This weekend I will be performing in a production of Little Shop of Horrors at The Belfry Theater in Noblesville, and it has led me to consider Indianapolis’ theatrical past. Theater has a long history in this city, and if you have deep roots here, then it is possible that you have an ancestor with some tie to the theater.
Theater had a bit of a slow start in Indy. Many church groups and other reformers resisted the idea of having actors in the city. They saw actors as “frivolous and unstable,” and they didn’t believe their culture fit well within the morals of society. But theater prevailed, and in 1823 Indianapolis hosted its very first theatrical production at Carter’s Tavern, which was owned by Thomas Carter and sat on Washington Street across from the newly erected courthouse. The production consisted of two plays, “The Doctor’s Courtship” and “Jealous Lover,” and the price for entry was 37 cents.
After this first performance, there was a bit of a lull, and the next performance didn’t occur until 1837 when William Lindsay and his company came from Cincinnati. They performed three plays at Merr Olleman’s wagon shop, which was also on Washington Street across from the courthouse. Lindsay and his company received a much warmer welcome to the city and returned the following year to introduce the city to Shakespeare.
In 1840 the very first local theater group was formed. It was an all-male group called the Indianapolis Thespian Society and performed in a warehouse on Market Street. Its first performance was “Pocahontas” by Robert Dale Owen, a popular production at the time. The society was short-lived, but it inspired the formation of many other amateur groups throughout the following decades.
The best known of these is The Dramatic Club. Formed in 1872, it is the oldest continuous theater company in Indianapolis. Though it started as an all-women’s dramatic group, it soon saw the value in adding men to the company, and the club has remained open to both men and women ever since.
In 1859, Valentine Butsch built the Metropolitan Theatre, the first building in Indianapolis that was solely for theatrical purposes. The theater sat at the corner of Tennessee (now Capitol) and Washington streets. It was later called the Park, the Strand, and finally, the Capitol.

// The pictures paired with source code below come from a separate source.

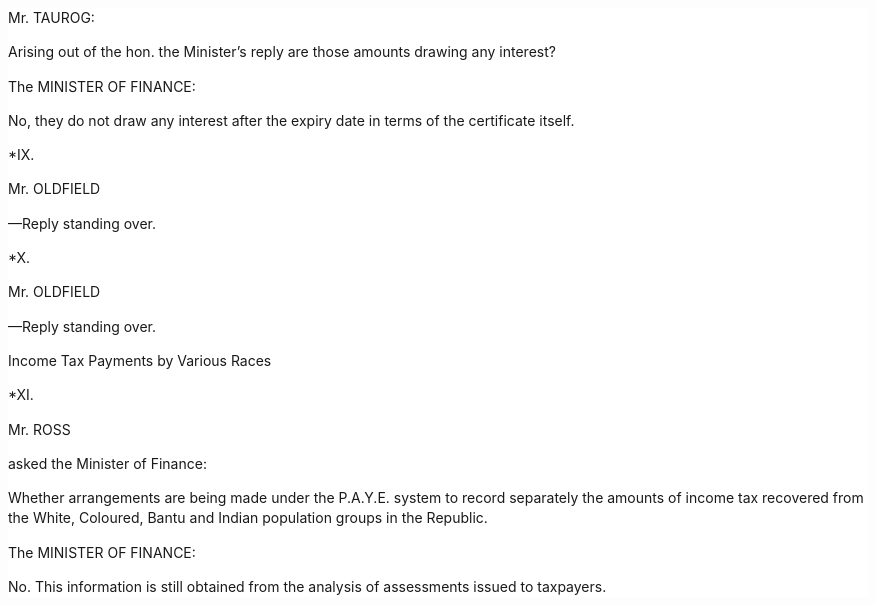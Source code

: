 </ol>

</answer>

<question by="#taurog" to="#minister_of_finance">

<from>Mr. TAUROG:</from>

<p>Arising out of the hon. the Minister&#x2019;s reply are those amounts drawing any interest?</p>

</question>

<answer by="#minister_of_finance" to="#taurog">

<from>The MINISTER OF FINANCE:</from>

<p>No, they do not draw any interest after the expiry date in terms of the certificate itself.</p>

</answer>

<question by="#oldfield" to="#minister">

<num>*IX.</num>

<from>Mr. OLDFIELD</from>

<p>&#x2014;Reply standing over.</p>

</question>

<question by="#oldfield" to="#minister">

<num>*X.</num>

<from>Mr. OLDFIELD</from>

<p>&#x2014;Reply standing over.</p>

</question>

</oralStatements>

<oralStatements>

<heading>Income Tax Payments by Various Races</heading>

<question by="#ross" to="#minister_of_finance">

<num>*XI.</num>

<from>Mr. ROSS</from>

<p>asked the Minister of Finance:</p>

<p>Whether arrangements are being made under the P.A.Y.E. system to record separately the amounts of income tax recovered from the White, Coloured, Bantu and Indian population groups in the Republic.</p>

</question>

<answer by="#minister_of_finance" to="#ross">

<from>The MINISTER OF FINANCE:</from>

<p>No. This information is still obtained from the analysis of assessments issued to taxpayers.</p>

Theater continued to thrive in the city, and more theater houses were built to accomodate the growing popularity of stage productions. In 1868 Butsch built a second, larger theater, The Academy of Music, which was sadly destroyed by fire in 1877. In the 1880’s William H. English built The Grand and The English Opera Houses. And in 1907, the Murat Theatre opened.

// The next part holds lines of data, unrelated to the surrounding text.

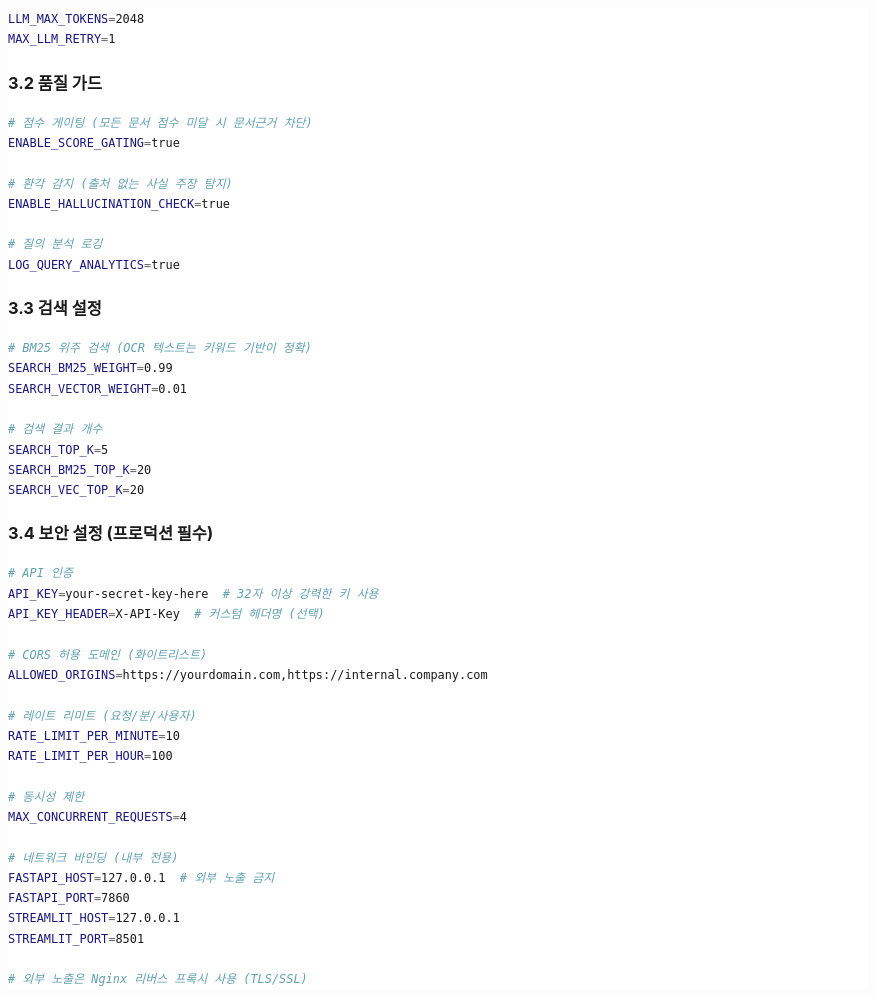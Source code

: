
 ```bash
LLM_MAX_TOKENS=2048
MAX_LLM_RETRY=1
```

### 3.2 품질 가드

```bash
# 점수 게이팅 (모든 문서 점수 미달 시 문서근거 차단)
ENABLE_SCORE_GATING=true

# 환각 감지 (출처 없는 사실 주장 탐지)
ENABLE_HALLUCINATION_CHECK=true

# 질의 분석 로깅
LOG_QUERY_ANALYTICS=true
```

### 3.3 검색 설정

```bash
# BM25 위주 검색 (OCR 텍스트는 키워드 기반이 정확)
SEARCH_BM25_WEIGHT=0.99
SEARCH_VECTOR_WEIGHT=0.01

# 검색 결과 개수
SEARCH_TOP_K=5
SEARCH_BM25_TOP_K=20
SEARCH_VEC_TOP_K=20
```

### 3.4 보안 설정 (프로덕션 필수)

```bash
# API 인증
API_KEY=your-secret-key-here  # 32자 이상 강력한 키 사용
API_KEY_HEADER=X-API-Key  # 커스텀 헤더명 (선택)

# CORS 허용 도메인 (화이트리스트)
ALLOWED_ORIGINS=https://yourdomain.com,https://internal.company.com

# 레이트 리미트 (요청/분/사용자)
RATE_LIMIT_PER_MINUTE=10
RATE_LIMIT_PER_HOUR=100

# 동시성 제한
MAX_CONCURRENT_REQUESTS=4

# 네트워크 바인딩 (내부 전용)
FASTAPI_HOST=127.0.0.1  # 외부 노출 금지
FASTAPI_PORT=7860
STREAMLIT_HOST=127.0.0.1
STREAMLIT_PORT=8501

# 외부 노출은 Nginx 리버스 프록시 사용 (TLS/SSL)
```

With the introduction of film during the 1910’s, theaters began popping up all over the city. At first they showed both live productions and films, but when the film industry introduced sound to motion pictures with The Jazz Singer in 1927, live theater took a bit of a downturn.
Still local theater groups continued to gather and perform. In 1915, The Little Theater Society of Indianapolis was formed. It later became the Indianapolis Civic Theater, and is the nation’s oldest continuously operating community theater.
If you think you may have an ancestor who was involved in one of Indianapolis’s historic theaters, there are a few places you can go for research. The Indiana State Library has several collections of records and other papers that include information about the early theaters in the city. Likewise, the Indiana Historical Society houses much information about Indianapolis’s historic theaters, as well as a collection of images (available online) of the theaters, playbills, and casts. Start by searching the catalogs for specific theaters or productions. Several books have also been written about Indianapolis’s theatrical past. You may find that your ancestor is named there!